Study Guide

The Faerie Queene Book 1, Proem

By Edmund Spenser

Book 1, Proem

  • Book 1 has the lengthy title "On Holiness, The first Booke of the Faerie Queene, contayning The Legend of the Knight of the Red Crosse, or Holinesse".
  • Reader, meet Spenser, who introduces himself as a poet by describing his own authorial journey. Before, he was writing all about shepherds—i.e. pastorals—but now he's moving up and onto bigger things.
  • Brain bite! Pastoral? Just think pastures. Pastoral is a literary mode or genre that involves shepherds and shepherdesses hanging around singing about love and (sometimes) taking care of sheep.

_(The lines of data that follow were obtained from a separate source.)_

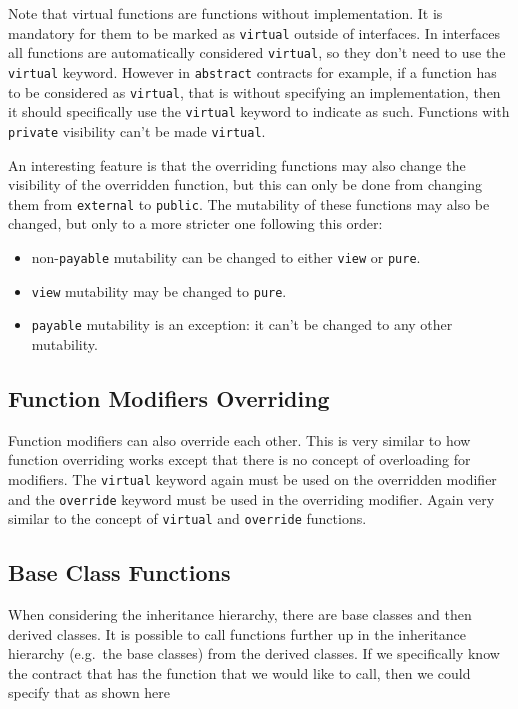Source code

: Note that virtual functions are functions without implementation. It is
mandatory for them to be marked as \texttt{virtual} outside of
interfaces. In interfaces all functions are automatically considered
\texttt{virtual}, so they don't need to use the \texttt{virtual}
keyword. However in \texttt{abstract} contracts for example, if a
function has to be considered as \texttt{virtual}, that is without
specifying an implementation, then it should specifically use the
\texttt{virtual} keyword to indicate as such. Functions with
\texttt{private} visibility can't be made \texttt{virtual}.

An interesting feature is that the overriding functions may also change
the visibility of the overridden function, but this can only be done
from changing them from \texttt{external} to \texttt{public}. The
mutability of these functions may also be changed, but only to a more
stricter one following this order:

\begin{itemize}
\tightlist
\item
  non-\texttt{payable} mutability can be changed to either \texttt{view}
  or \texttt{pure}.
\item
  \texttt{view} mutability may be changed to \texttt{pure}.
\item
  \texttt{payable} mutability is an exception: it can't be changed to
  any other mutability.
\end{itemize}

\subsection{Function Modifiers
Overriding}\label{function-modifiers-overriding}

Function modifiers can also override each other. This is very similar to
how function overriding works except that there is no concept of
overloading for modifiers. The \texttt{virtual} keyword again must be
used on the overridden modifier and the \texttt{override} keyword must
be used in the overriding modifier. Again very similar to the concept of
\texttt{virtual} and \texttt{override} functions.

\subsection{Base Class Functions}\label{base-class-functions}

When considering the inheritance hierarchy, there are base classes and
then derived classes. It is possible to call functions further up in the
inheritance hierarchy (e.g.~the base classes) from the derived classes.
If we specifically know the contract that has the function that we would
like to call, then we could specify that as shown here

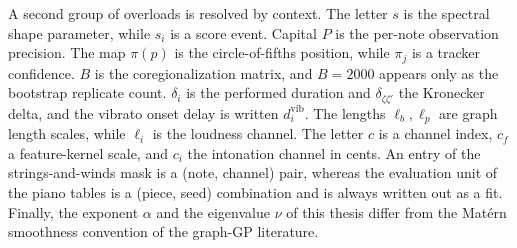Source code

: A second group of overloads is resolved by context. The letter $s$ is the
spectral shape parameter, while $s_i$ is a score event. Capital $P$ is the
per-note observation precision. The map $\pi(p)$ is the circle-of-fifths
position, while $\pi_j$ is a tracker confidence. $B$ is the
coregionalization matrix, and $B = 2000$ appears only as the bootstrap
replicate count. $\delta_i$ is the performed duration and
$\delta_{\zeta\zeta'}$ the Kronecker delta, and the vibrato onset delay is
written $d_i^{\mathrm{vib}}$. The lengths $\ell_b, \ell_p$ are graph length
scales, while $\ell_i$ is the loudness channel. The letter $c$ is a channel
index, $c_f$ a feature-kernel scale, and $c_i$ the intonation channel in
cents. An entry of the strings-and-winds mask is a (note, channel) pair,
whereas the evaluation unit of the piano tables is a (piece, seed)
combination and is always written out as a fit. Finally, the exponent
$\alpha$ and the eigenvalue $\nu$ of this thesis differ from the Mat\'ern
smoothness convention of the graph-GP literature.

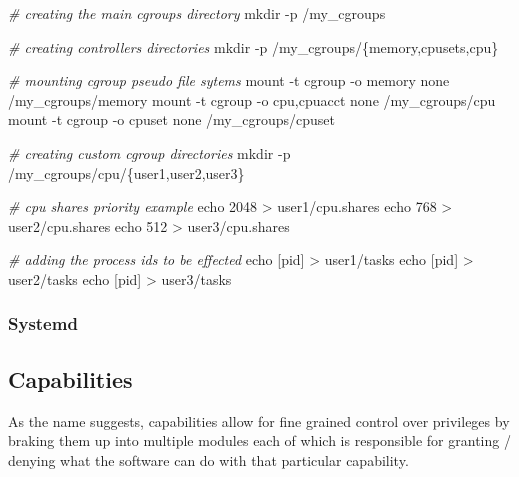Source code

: \documentclass[
  14pt,
  english,
  a4paper,
]{scrreprt}
\newenvironment{Shaded}{}{}
\newcommand{\BuiltInTok}[1]{#1}
\newcommand{\CommentTok}[1]{\textcolor[rgb]{0.38,0.63,0.69}{\textit{#1}}}
\newcommand{\DataTypeTok}[1]{\textcolor[rgb]{0.56,0.13,0.00}{#1}}
\newcommand{\FunctionTok}[1]{\textcolor[rgb]{0.02,0.16,0.49}{#1}}
\newcommand{\NormalTok}[1]{#1}
\newcommand{\OperatorTok}[1]{\textcolor[rgb]{0.40,0.40,0.40}{#1}}
\begin{document}
\begin{Shaded}
\begin{Highlighting}[]
\CommentTok{\# creating the main cgroups directory}
\FunctionTok{mkdir}\NormalTok{ {-}p /my\_cgroups}

\CommentTok{\# creating controllers directories}
\FunctionTok{mkdir}\NormalTok{ {-}p /my\_cgroups/}\DataTypeTok{\{memory,cpusets,cpu\}}

\CommentTok{\# mounting cgroup pseudo file sytems}
\FunctionTok{mount}\NormalTok{ {-}t cgroup {-}o memory none /my\_cgroups/memory}
\FunctionTok{mount}\NormalTok{ {-}t cgroup {-}o cpu,cpuacct none /my\_cgroups/cpu}
\FunctionTok{mount}\NormalTok{ {-}t cgroup {-}o cpuset none /my\_cgroups/cpuset}

\CommentTok{\# creating custom cgroup directories}
\FunctionTok{mkdir}\NormalTok{ {-}p /my\_cgroups/cpu/}\DataTypeTok{\{user1,user2,user3\}}

\CommentTok{\# cpu shares priority example}
\BuiltInTok{echo}\NormalTok{ 2048 }\OperatorTok{\textgreater{}}\NormalTok{ user1/cpu.shares}
\BuiltInTok{echo}\NormalTok{ 768 }\OperatorTok{\textgreater{}}\NormalTok{ user2/cpu.shares}
\BuiltInTok{echo}\NormalTok{ 512 }\OperatorTok{\textgreater{}}\NormalTok{ user3/cpu.shares}

\CommentTok{\# adding the process id\textquotesingle{}s to be effected}
\BuiltInTok{echo}\NormalTok{ [pid] }\OperatorTok{\textgreater{}}\NormalTok{ user1/tasks}
\BuiltInTok{echo}\NormalTok{ [pid] }\OperatorTok{\textgreater{}}\NormalTok{ user2/tasks}
\BuiltInTok{echo}\NormalTok{ [pid] }\OperatorTok{\textgreater{}}\NormalTok{ user3/tasks}
\end{Highlighting}
\end{Shaded}

\hypertarget{systemd}{%
\subsubsection{Systemd}\label{systemd}}

\hypertarget{capabilities}{%
\subsection{Capabilities}\label{capabilities}}

As the name suggests, capabilities allow for fine grained control over
privileges by braking them up into multiple modules each of which is
responsible for granting / denying what the software can do with that
particular capability.
\end{document}
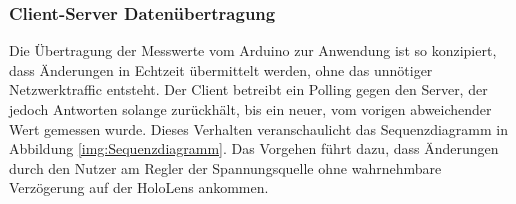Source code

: \subsubsection{Client-Server Datenübertragung}
\label{sec-5-1-1}
Die Übertragung der Messwerte vom Arduino zur Anwendung ist so konzipiert, dass Änderungen in Echtzeit übermittelt werden, ohne das unnötiger Netzwerktraffic entsteht. Der Client betreibt ein Polling gegen den Server, der jedoch Antworten solange zurückhält, bis ein neuer, vom vorigen abweichender Wert gemessen wurde. Dieses Verhalten veranschaulicht das Sequenzdiagramm in Abbildung \ref{img:Sequenzdiagramm}. Das Vorgehen führt dazu, dass Änderungen durch den Nutzer am Regler der Spannungsquelle ohne wahrnehmbare Verzögerung auf der HoloLens ankommen.

\vspace{8px}
\begin{center}
	\\
\end{center}

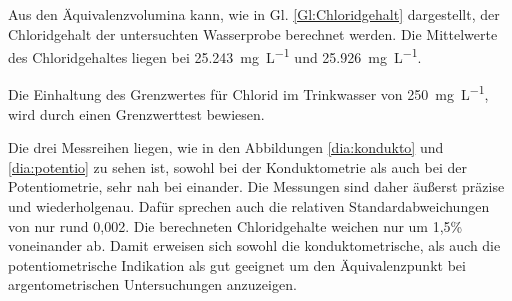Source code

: Aus den Äquivalenzvolumina kann, wie in Gl. \eqref{Gl:Chloridgehalt} dargestellt, der Chloridgehalt der untersuchten Wasserprobe berechnet werden. Die Mittelwerte des Chloridgehaltes liegen bei \SI{25,243}{\milli\gram\per\liter} und \SI{25,926}{\milli\gram\per\liter}. 




Die Einhaltung des Grenzwertes für Chlorid im Trinkwasser von \SI{250}{\milli\gram\per\liter}, wird durch einen Grenzwerttest bewiesen. 








Die drei Messreihen liegen, wie in den Abbildungen \ref{dia:kondukto} und \ref{dia:potentio} zu sehen ist, sowohl bei der Konduktometrie als auch bei der Potentiometrie, sehr nah bei einander. Die Messungen sind daher äußerst präzise und wiederholgenau. Dafür sprechen auch die relativen Standardabweichungen von nur rund 0,002. Die berechneten Chloridgehalte weichen nur um 1,5\% voneinander ab. 
Damit erweisen sich sowohl die konduktometrische, als auch die potentiometrische Indikation als gut geeignet um den Äquivalenzpunkt bei argentometrischen Untersuchungen anzuzeigen.

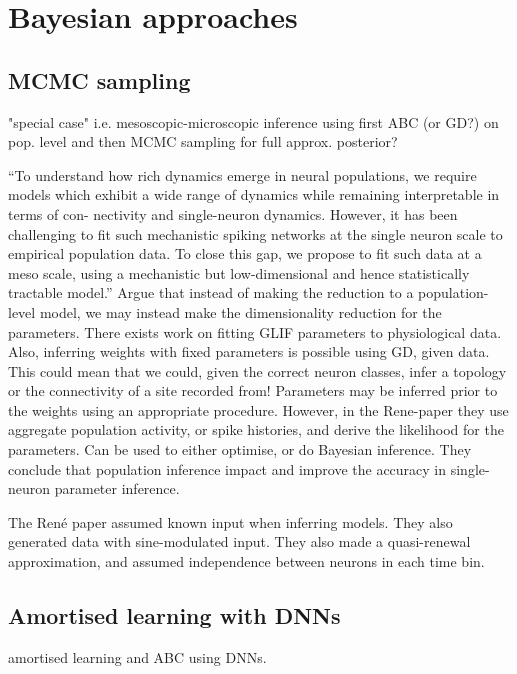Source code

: \documentclass[mphil,deptreport,ai]{infthesis} %
\begin{document}


\section{Bayesian approaches}

\subsection{MCMC sampling}
\cite{Rene2020} "special case" i.e. mesoscopic-microscopic inference using first ABC (or GD?) on pop. level and then MCMC sampling for full approx. posterior?

“To understand how rich dynamics emerge in neural populations, we require models which exhibit a wide range of dynamics while remaining interpretable in terms of con- nectivity and single-neuron dynamics. However, it has been challenging to fit such mechanistic spiking networks at the single neuron scale to empirical population data. To close this gap, we propose to fit such data at a meso scale, using a mechanistic but low-dimensional and hence statistically tractable model.”
Argue that instead of making the reduction to a population-level model, we may instead make the dimensionality reduction for the parameters.
There exists work on fitting GLIF parameters to physiological data. 
Also, inferring weights with fixed parameters is possible using GD, given data.
This could mean that we could, given the correct neuron classes, infer a topology or the connectivity of a site recorded from!
Parameters may be inferred prior to the weights using an appropriate procedure.
However, in the Rene-paper they use aggregate population activity, or spike histories, and derive the likelihood for the parameters. Can be used to either optimise, or do Bayesian inference.
They conclude that population inference impact and improve the accuracy in single-neuron parameter inference.

The René paper assumed known input when inferring models. They also generated data with sine-modulated input.
They also made a quasi-renewal approximation, and assumed independence between neurons in each time bin.


\subsection{Amortised learning with DNNs}
\cite{Lueckmann2018} amortised learning and ABC using DNNs.
\end{document}
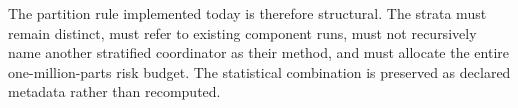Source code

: The partition rule implemented today is therefore structural. The strata must
remain distinct, must refer to existing component runs, must not recursively
name another stratified coordinator as their method, and must allocate the
entire one-million-parts risk budget. The statistical combination is preserved
as declared metadata rather than recomputed.
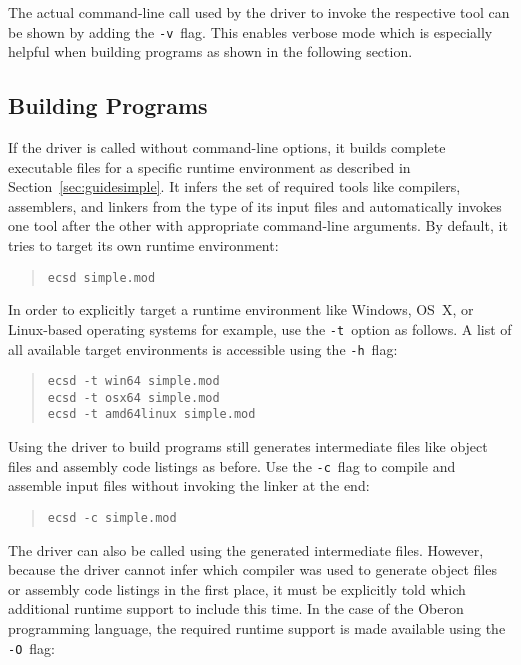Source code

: The actual command-line call used by the driver to invoke the respective tool can be shown by adding the \texttt{-v}~flag.
This enables verbose mode which is especially helpful when building programs as shown in the following section.

\subsection{Building Programs}

If the driver is called without command-line options, it builds complete executable files for a specific runtime environment as described in Section~\ref{sec:guidesimple}.
It infers the set of required tools like compilers, assemblers, and linkers from the type of its input files and automatically invokes one tool after the other with appropriate command-line arguments.
By default, it tries to target its own runtime environment:

\begin{quote}\begin{verbatim}
ecsd simple.mod
\end{verbatim}\end{quote}

In order to explicitly target a runtime environment like Windows, OS~X, or Linux-based operating systems for example, use the \texttt{-t}~option as follows.
A list of all available target environments is accessible using the \texttt{-h}~flag:

\begin{quote}\begin{verbatim}
ecsd -t win64 simple.mod
ecsd -t osx64 simple.mod
ecsd -t amd64linux simple.mod
\end{verbatim}\end{quote}

Using the driver to build programs still generates intermediate files like object files and assembly code listings as before.
Use the \texttt{-c}~flag to compile and assemble input files without invoking the linker at the end:

\begin{quote}\begin{verbatim}
ecsd -c simple.mod
\end{verbatim}\end{quote}

The driver can also be called using the generated intermediate files.
However, because the driver cannot infer which compiler was used to generate object files or assembly code listings in the first place, it must be explicitly told which additional runtime support to include this time.
In the case of the Oberon programming language, the required runtime support is made available using the \texttt{-O}~flag:

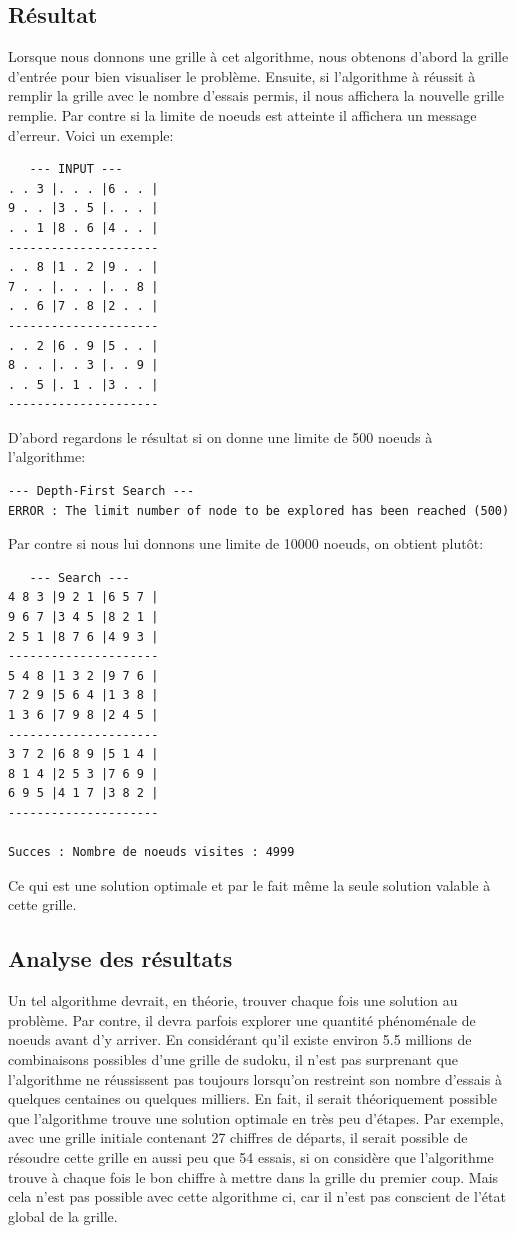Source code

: \documentclass[a4paper,10pt]{article}
\begin{document}
\subsection{Résultat}
\label{sec:res}
Lorsque nous donnons une grille à cet algorithme, nous obtenons  d'abord la grille d'entrée pour bien visualiser le problème. Ensuite, si l'algorithme à réussit à remplir la grille avec le nombre d'essais permis, il nous affichera la nouvelle grille remplie. Par contre si la limite de noeuds est atteinte il affichera un message d'erreur. Voici un exemple:

\begin{verbatim}
   --- INPUT ---
. . 3 |. . . |6 . . |
9 . . |3 . 5 |. . . |
. . 1 |8 . 6 |4 . . |
---------------------
. . 8 |1 . 2 |9 . . |
7 . . |. . . |. . 8 |
. . 6 |7 . 8 |2 . . |
---------------------
. . 2 |6 . 9 |5 . . |
8 . . |. . 3 |. . 9 |
. . 5 |. 1 . |3 . . |
---------------------
\end{verbatim}

D'abord regardons le résultat si on donne une limite de 500 noeuds à l'algorithme:

\begin{verbatim}
--- Depth-First Search ---
ERROR : The limit number of node to be explored has been reached (500)
\end{verbatim}

Par contre si nous lui donnons une limite de 10000 noeuds, on obtient plutôt:

\begin{verbatim}
   --- Search ---
4 8 3 |9 2 1 |6 5 7 |
9 6 7 |3 4 5 |8 2 1 |
2 5 1 |8 7 6 |4 9 3 |
---------------------
5 4 8 |1 3 2 |9 7 6 |
7 2 9 |5 6 4 |1 3 8 |
1 3 6 |7 9 8 |2 4 5 |
---------------------
3 7 2 |6 8 9 |5 1 4 |
8 1 4 |2 5 3 |7 6 9 |
6 9 5 |4 1 7 |3 8 2 |
---------------------

Succes : Nombre de noeuds visites : 4999
\end{verbatim}

Ce qui est une solution optimale et par le fait même la seule solution valable à cette grille.


\subsection{Analyse des résultats}
Un tel algorithme devrait, en théorie, trouver chaque fois une solution au problème. Par contre, il devra parfois explorer une quantité phénoménale de noeuds avant d'y arriver. En considérant qu'il existe environ 5.5 millions de combinaisons possibles d'une grille de sudoku, il n'est pas surprenant que l'algorithme ne réussissent pas toujours lorsqu'on restreint son nombre d'essais à quelques centaines ou quelques milliers. En fait, il serait théoriquement possible que l'algorithme trouve une solution optimale en très peu d'étapes. Par exemple, avec une grille initiale contenant 27 chiffres de départs, il serait possible de résoudre cette grille en aussi peu que 54 essais, si on considère que l'algorithme trouve à chaque fois le bon chiffre à mettre dans la grille du premier coup. Mais cela n'est pas possible avec cette algorithme ci, car il n'est pas conscient de l'état global de la grille.  \\
\end{document}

It was very popular during the Renaissance, and Spenser wrote a very famous series of Pastoral poems called The Shepherds Calendar.
  • Now what's Spenser writing about? Knights and battles and love.
  • Spenser's a little nervous about beginning such a major task—he's not sure he's up for it—but knights deserve to be sung about, so he's going to try.
  • Spenser calls upon a "holy virgin"—possibly the Classical muse Clio—to help him out with this big job. He asks her to reveal to him some "antique scrolls" which contain some nifty tales about knights and King Arthur.
  • Brain bite! King Arthur. Kind of a big deal. Does Sword in the Stone ring any bells? He's a legendary king of England who is associated with all that Medieval jazz like knights-in-shinning-armor, damsels-in-distress, The Round Table, jousts, chivalry, etc. We think you get the idea, but if you're looking for more, Sir Thomas Malory made him famous about 100 years before Spenser.
  • Spenser is still nervous, and asks the holy virgin to give him some poetic and moral support too.
  • He then asks Cupid, the son of Venus, to behave himself, and mentions that Cupid once made Arthur fall in love, although he doesn't explain this any further.
  • He needs Cupid to behave because he needs his help too, along with his mother's, to bring the god Mars to him, since Mars can get kind of violent and worked up—he is the god of war after all—but finds love a fun post-battle activity.
  • He finally then asks for the help and blessing of another bright "goddess", Queen Elizabeth I, to make Spenser up the task of writing a glorious poem about her and the ancestors of her throne.
  • Brain bite! Elizabeth I was one of the most famous and important monarchs to ever rule over England. She is often called "the great" and, just like we're seeing in this poem, inspired a huge number of artists and poets to produce some of England's greatest works of art.